W. Bernard Kramer, Alexandria, for Herman Normand.

Before COOKS, WOODARD and AMY, JJ.

AMY, Judge.

The plaintiffs, Robert and Elaine McCann, have, for years, used a driveway located on the property of the defendant, Herman Normand, in order to reach their home. The plaintiffs filed suit against the defendant seeking a judgment recognizing a right of passage or servitude of passage on that driveway. The trial court found that the plaintiffs are entitled to relief pursuant to La.Civ.Code art. 741. The defendants now appeal. For the following reasons, we reverse.

DISCUSSION OF THE RECORD

The chain of ownership of the tracts of land involved in this case was stipulated to by the parties. The entire parcel of land now at issue was purchased in 1944 by Adras and Annie Normand. Mr. Edward Jones Walker, Annie Normand's son, testified at trial that he had been familiar with the single tract of land since 1944 and that the driveway, now in dispute, existed and was used at that time. In 1946, the Normands sold a 50'50'tract to Adras' son, Herman Normand, the defendant. Further, the defendant acquired an additional portion of the Normands' tract in 1956.

Adras and Annie Normand obtained a divorce and their single tract of land was divided into two tracts in 1963 as part of the couple's Community Property Settlement. Annie Normand sold her portion of the property to the plaintiffs in 1967. The tracts owned by the plaintiffs and the defendant are adjacent to one another.

The plaintiffs filed a petition on August 28, 1996 in which they asked the trial court for a judgment "acknowledging the right-of-use and/or passage" on the driveway.

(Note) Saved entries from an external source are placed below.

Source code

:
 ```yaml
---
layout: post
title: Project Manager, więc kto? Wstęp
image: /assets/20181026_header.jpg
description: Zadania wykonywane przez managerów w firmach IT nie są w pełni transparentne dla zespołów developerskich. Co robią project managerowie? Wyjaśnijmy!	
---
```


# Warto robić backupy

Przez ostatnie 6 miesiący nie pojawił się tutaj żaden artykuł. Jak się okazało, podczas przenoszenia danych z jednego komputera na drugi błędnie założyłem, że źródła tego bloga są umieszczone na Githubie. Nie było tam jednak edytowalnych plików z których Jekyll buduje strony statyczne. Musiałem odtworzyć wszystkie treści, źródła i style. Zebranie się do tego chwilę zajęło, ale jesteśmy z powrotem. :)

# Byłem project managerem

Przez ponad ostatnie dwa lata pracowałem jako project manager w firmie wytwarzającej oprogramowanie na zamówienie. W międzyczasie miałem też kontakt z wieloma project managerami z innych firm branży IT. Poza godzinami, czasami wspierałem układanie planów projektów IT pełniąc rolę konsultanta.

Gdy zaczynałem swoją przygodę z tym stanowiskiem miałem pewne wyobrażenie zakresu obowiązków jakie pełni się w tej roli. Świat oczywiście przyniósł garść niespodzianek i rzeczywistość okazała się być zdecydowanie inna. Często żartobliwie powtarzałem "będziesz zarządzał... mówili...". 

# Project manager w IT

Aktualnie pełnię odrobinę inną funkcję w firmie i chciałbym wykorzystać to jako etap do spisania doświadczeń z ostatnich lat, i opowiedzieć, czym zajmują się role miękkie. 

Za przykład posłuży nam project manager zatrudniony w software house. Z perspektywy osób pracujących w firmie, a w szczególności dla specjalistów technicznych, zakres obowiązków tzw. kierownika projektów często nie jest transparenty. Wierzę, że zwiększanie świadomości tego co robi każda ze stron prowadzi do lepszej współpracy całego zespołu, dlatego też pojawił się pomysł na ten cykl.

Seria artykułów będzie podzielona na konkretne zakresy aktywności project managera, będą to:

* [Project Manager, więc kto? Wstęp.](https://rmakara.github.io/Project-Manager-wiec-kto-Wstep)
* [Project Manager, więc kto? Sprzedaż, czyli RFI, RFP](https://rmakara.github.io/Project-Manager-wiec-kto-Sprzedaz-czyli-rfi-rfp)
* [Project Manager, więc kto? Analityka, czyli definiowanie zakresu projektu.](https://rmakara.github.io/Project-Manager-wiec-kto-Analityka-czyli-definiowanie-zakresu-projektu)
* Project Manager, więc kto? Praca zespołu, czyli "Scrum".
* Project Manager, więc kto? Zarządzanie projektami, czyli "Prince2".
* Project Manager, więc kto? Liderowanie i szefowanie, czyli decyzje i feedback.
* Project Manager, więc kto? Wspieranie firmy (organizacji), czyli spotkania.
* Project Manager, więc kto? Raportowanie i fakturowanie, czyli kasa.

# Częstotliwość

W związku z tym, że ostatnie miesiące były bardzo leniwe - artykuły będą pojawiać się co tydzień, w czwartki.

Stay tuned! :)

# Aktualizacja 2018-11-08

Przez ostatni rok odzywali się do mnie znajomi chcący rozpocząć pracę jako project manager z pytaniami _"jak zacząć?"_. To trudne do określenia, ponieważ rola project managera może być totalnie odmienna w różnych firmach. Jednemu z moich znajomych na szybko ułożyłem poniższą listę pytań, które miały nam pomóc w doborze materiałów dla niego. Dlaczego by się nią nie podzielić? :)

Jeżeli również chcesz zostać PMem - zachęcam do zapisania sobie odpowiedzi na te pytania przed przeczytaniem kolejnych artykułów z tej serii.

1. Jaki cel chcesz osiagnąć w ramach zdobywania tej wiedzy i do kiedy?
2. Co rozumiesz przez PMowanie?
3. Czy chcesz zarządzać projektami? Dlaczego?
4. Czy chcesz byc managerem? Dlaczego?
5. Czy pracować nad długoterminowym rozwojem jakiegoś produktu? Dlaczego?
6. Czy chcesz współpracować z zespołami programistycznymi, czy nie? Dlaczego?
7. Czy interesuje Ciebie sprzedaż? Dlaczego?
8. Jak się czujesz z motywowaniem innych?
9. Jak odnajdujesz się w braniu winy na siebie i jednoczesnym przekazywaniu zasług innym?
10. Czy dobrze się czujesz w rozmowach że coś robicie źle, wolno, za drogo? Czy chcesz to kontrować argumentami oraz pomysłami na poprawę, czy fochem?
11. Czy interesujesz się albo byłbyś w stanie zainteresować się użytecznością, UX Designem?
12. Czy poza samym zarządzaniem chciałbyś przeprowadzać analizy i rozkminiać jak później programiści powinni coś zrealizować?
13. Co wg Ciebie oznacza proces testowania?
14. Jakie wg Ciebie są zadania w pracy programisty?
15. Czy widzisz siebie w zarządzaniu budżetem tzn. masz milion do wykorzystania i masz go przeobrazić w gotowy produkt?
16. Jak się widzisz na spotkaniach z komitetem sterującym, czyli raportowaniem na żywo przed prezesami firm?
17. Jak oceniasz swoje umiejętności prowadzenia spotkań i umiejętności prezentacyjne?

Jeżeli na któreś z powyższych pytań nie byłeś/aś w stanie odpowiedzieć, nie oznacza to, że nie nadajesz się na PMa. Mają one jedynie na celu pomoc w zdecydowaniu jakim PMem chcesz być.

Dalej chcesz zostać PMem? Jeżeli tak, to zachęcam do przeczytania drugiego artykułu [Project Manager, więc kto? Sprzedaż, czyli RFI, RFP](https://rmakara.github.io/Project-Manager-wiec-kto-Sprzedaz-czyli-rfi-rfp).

The plaintiffs subsequently filed a Supplemental and Amending Petition on September 27, 1996 alleging that the adjoining tracts of land were once part of a single tract owned by the Normands, that the land was partitioned at the time of the dissolution of the couple's marriage, and that "[a]t the time of the acquisition by the petitioner's and defendant's ancestors in title, the driveway in question was used for the joint estate." The plaintiffs further allege that, upon partition, Annie Normand continued to use the driveway, that they used the driveway after acquiring the property, and further, that they have "kept up the driveway until present." Finally, the plaintiffs contend that they are entitled to a judgment "recognizing the right of passage or servitude of passage acquired through prescription by a combination of petitioner's ancestors in title and further for destination of the owner."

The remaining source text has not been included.